Friday, March 8, 2013


Outline of old Military Police post at Camp Enari entrance
We’re south of Pleiku, driving to an old US military base. Suddenly, my Vietnamese guide asks me, “would you like to see the MP (Military Police) Gate?” I say yes, and our SUV immediately stops. We get out, I look around, and see only brush and small trees about. I wonder, where is the gate? I don’t know it, but we’ve just driven over it.

Outlined in the middle of the pavement, there's a diamond shaped line of cement. This was the foundation that surrounded the guard shack at the base's entrance. The foundation itself was finally chopped down to road level two years ago, since motorcyclists kept having accidents from running into it at night. Given the amount of drunks driving around on motorbikes in Vietnam, that’s not surprising.

Looking around, I see no control tower, no old barracks, no fencing, nothing. There are now farming fields, and cattle grazing nearby. There are no other  visible remnants of the old base in sight. It’s hard to believe that this was once Camp Enari, former base of the US Army's 4th Infantry Division.

Camp Enari in 1969 (Archive photo)
After the 1973 Paris Peace agreement, the 4th Infantry departed, and the base was turned over to the ARVN. After they abandoned the base later, nearly everything left here was looted, dismantled or destroyed. There is another old US base in Pleiku, Camp Holloway. But I can’t visit there; it’s now occupied by the Vietnamese Army! Camp Enari on the other hand, has ceased to exist.

We hop back into the SUV and drive onto the former base, arriving at the former Hensel Army Airfield. Getting out again, I see serrated metal visible in the reddish dirt before me. Laid down by military engineers, this steel matting used to make up a layer of the runway. These old runway remnants are the only thing left. Everything else is gone. In the late 1960’s there were more than 10,000 American troops based on this patch of land. Now there are few traces left to show that they were ever here at all. 

Serrated lines in the dirt are the remains of the Hensel Air Field runway
Looking to one end of the runway, it’s now covered by a building that processes coffee. Other parts of the installation have become a cement factory, but even with these small businesses, there are few other buildings. Most of the old base is now open country. There is farmland, thick with plots of coffee and cassava. The rest is open field, with the occasional herd of cattle passing through to graze.

From here we get a view of Dragon Mountain which used to have a small US Army lookout post on top. It’s been replaced by two towers, a TV tower and mobile phone tower, on each end of the flat topped mountain. Technology is slowly coming to the highlands.

My guide tells me that a couple days ago, she brought a former USAF soldier named Kim here, who had served a tour of duty on Camp Enari. When she brought him back to the former base where he had spent a year of his life, he was stunned.

“He cannot believe how much it change,” she said. “He walk around for 1 1/2 hour, looking for things to remember.” 

Dragon Mountain today, topped with cell phone towers
She gestures and says, “There is Artillery Hill.” I turn to see a sloping hill across the road in the distance.
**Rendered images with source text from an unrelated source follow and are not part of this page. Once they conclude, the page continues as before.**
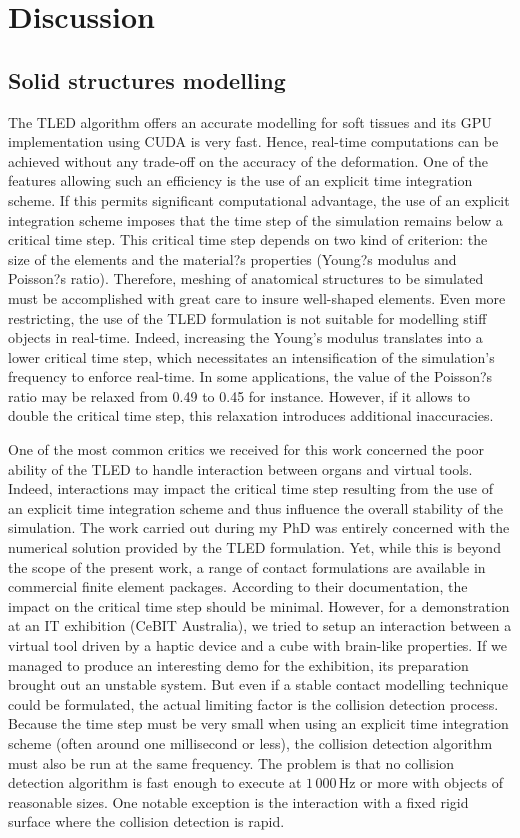 \section{Discussion}

	\subsection{Solid structures modelling}

The TLED algorithm offers an accurate modelling for soft tissues and its GPU implementation using CUDA is very fast. Hence, real-time computations can be achieved without any trade-off on the accuracy of the deformation. One of the features allowing such an efficiency is the use of an explicit time integration scheme. If this permits significant computational advantage, the use of an explicit integration scheme imposes that the time step of the simulation remains below a critical time step. This critical time step depends on two kind of criterion: the size of the elements and the material?s properties (Young?s modulus and Poisson?s ratio). Therefore, meshing of anatomical structures to be simulated must be accomplished with great care to insure well-shaped elements. Even more restricting, the use of the TLED formulation is not suitable for modelling stiff objects in real-time. Indeed, increasing the Young's modulus translates into a lower critical time step, which necessitates an intensification of the simulation's frequency to enforce real-time. In some applications, the value of the Poisson?s ratio may be relaxed from 0.49 to 0.45 for instance. However, if it allows to double the critical time step, this relaxation introduces additional inaccuracies. 

One of the most common critics we received for this work concerned the poor ability of the TLED to handle interaction between organs and virtual tools. Indeed, interactions may impact the critical time step resulting from the use of an explicit time integration scheme and thus influence the overall stability of the simulation. The work carried out during my PhD was entirely concerned with the numerical solution provided by the TLED formulation. Yet, while this is beyond the scope of the present work, a range of contact formulations are available in commercial finite element packages. According to their documentation, the impact on the critical time step should be minimal. However, for a demonstration at an IT exhibition (CeBIT Australia), we tried to setup an interaction between a virtual tool driven by a haptic device and a cube with brain-like properties. If we managed to produce an interesting demo for the exhibition, its preparation brought out an unstable system. But even if a stable contact modelling technique could be formulated, the actual limiting factor is the collision detection process. Because the time step must be very small when using an explicit time integration scheme (often around one millisecond or less), the collision detection algorithm must also be run at the same frequency. The problem is that no collision detection algorithm is fast enough to execute at $ 1\,000\,$Hz or more with objects of reasonable sizes. One notable exception is the interaction with a fixed rigid surface where the collision detection is rapid. 

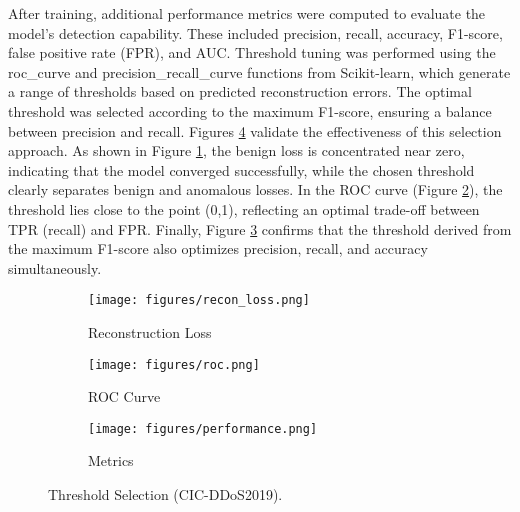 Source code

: After training, additional performance metrics were computed to evaluate the model’s detection capability. These included precision, recall, accuracy, F1-score, false positive rate (FPR), and AUC. Threshold tuning was performed using the roc\_curve \citep{sklearnrc} and precision\_recall\_curve \citep{sklearnprc} functions from Scikit-learn, which generate a range of thresholds based on predicted reconstruction errors. The optimal threshold was selected according to the maximum F1-score, ensuring a balance between precision and recall. Figures \ref{fig:threshold_selection} validate the effectiveness of this selection approach. As shown in Figure \ref{fig:threshold_selection_recon}, the benign loss is concentrated near zero, indicating that the model converged successfully, while the chosen threshold clearly separates benign and anomalous losses. In the ROC curve (Figure \ref{fig:threshold_selection_roc}), the threshold lies close to the point (0,1), reflecting an optimal trade-off between TPR (recall) and FPR. Finally, Figure \ref{fig:threshold_selection_metrics} confirms that the threshold derived from the maximum F1-score also optimizes precision, recall, and accuracy simultaneously.

\begin{figure}[h]
    \centering

    \begin{subfigure}[b]{0.32\textwidth}
        \centering
        \texttt{[image: figures/recon\_loss.png]}
        \caption{Reconstruction Loss}
        \label{fig:threshold_selection_recon}
    \end{subfigure}
    \hfill
    \begin{subfigure}[b]{0.32\textwidth}
        \centering
        \texttt{[image: figures/roc.png]}
        \caption{ROC Curve}
        \label{fig:threshold_selection_roc}
    \end{subfigure}
    \hfill
    \begin{subfigure}[b]{0.32\textwidth}
        \centering
        \texttt{[image: figures/performance.png]}
        \caption{Metrics}
        \label{fig:threshold_selection_metrics}
    \end{subfigure}

    \caption{Threshold Selection (CIC-DDoS2019).}
    \label{fig:threshold_selection}
\end{figure}

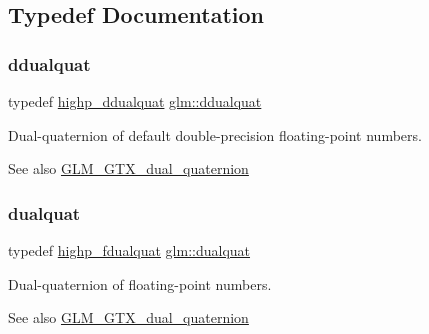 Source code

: \subsection{Typedef Documentation}
\mbox{\label{group__gtx__dual__quaternion_ga373431ffdd82d5c03c258217a9e1f1a6}} 
\subsubsection{\texorpdfstring{ddualquat}{ddualquat}}
{\footnotesize\ttfamily typedef \hyperlink{group__gtx__dual__quaternion_ga83e4c5d27c8b0a264a3f3aed24f3f84e}{highp\+\_\+ddualquat} \hyperlink{group__gtx__dual__quaternion_ga373431ffdd82d5c03c258217a9e1f1a6}{glm\+::ddualquat}}

Dual-\/quaternion of default double-\/precision floating-\/point numbers.

\begin{DoxySeeAlso}{See also}
\hyperlink{group__gtx__dual__quaternion}{G\+L\+M\+\_\+\+G\+T\+X\+\_\+dual\+\_\+quaternion} 
\end{DoxySeeAlso}
\mbox{\label{group__gtx__dual__quaternion_ga2f6227b5f9dc08a2e7682065a84b3aa9}} 
\subsubsection{\texorpdfstring{dualquat}{dualquat}}
{\footnotesize\ttfamily typedef \hyperlink{group__gtx__dual__quaternion_ga8c46d61c38b2b6d9c5091c667dd20fe8}{highp\+\_\+fdualquat} \hyperlink{group__gtx__dual__quaternion_ga2f6227b5f9dc08a2e7682065a84b3aa9}{glm\+::dualquat}}

Dual-\/quaternion of floating-\/point numbers.

\begin{DoxySeeAlso}{See also}
\hyperlink{group__gtx__dual__quaternion}{G\+L\+M\+\_\+\+G\+T\+X\+\_\+dual\+\_\+quaternion} 
\end{DoxySeeAlso}
\mbox{\label{group__gtx__dual__quaternion_ga436906129bc69ca5059555cafcbac9fd}}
Kim told her about how he had gone up Artillery Hill, and sprayed dioxin there to kill the brush. At the time, they didn’t know how poisonous it was, so they took few safety precautions. As a result, he now has serious respiratory problems, and has difficulty breathing normally. 

It’s not just the local Vietnamese who have suffered the ill effects of Agent Orange. Thousands of American soldiers became ill from their exposure to it as well. It seems that when it comes to Agent Orange exposure, the land may be recovering faster than people do. 

Old map of Camp Enari during the war


  1. If I could snap my finger and be there I would. Don't really want to fly anymore. Camp Enari was a bustling place at one time. Wow

    1. Good to hear from you David. I do recommend that you go back to visit sometime, many vets already have.

  2. Was among the first to be at Dragon Mountain...floated on a ship from Ft. Lewis to Vietnam. After my 'shift', I headed home. The place was just beginning to install permanent tour was spent in a tent with nine other guys on cots with pallets for a floor...was almost a pleasure to go on perimeter guard duty with only two other guys in the bunker! Oh, and don't forget the aroma of the burning of the shit barrels from the outhouses...and our 'sun barrel' showers. An experience bar none!!!

    1. Good to hear from you, sounds like you had quite an experience there. You were there when they were first installing the barracks, and now all those barracks are gone. The place has gone full circle.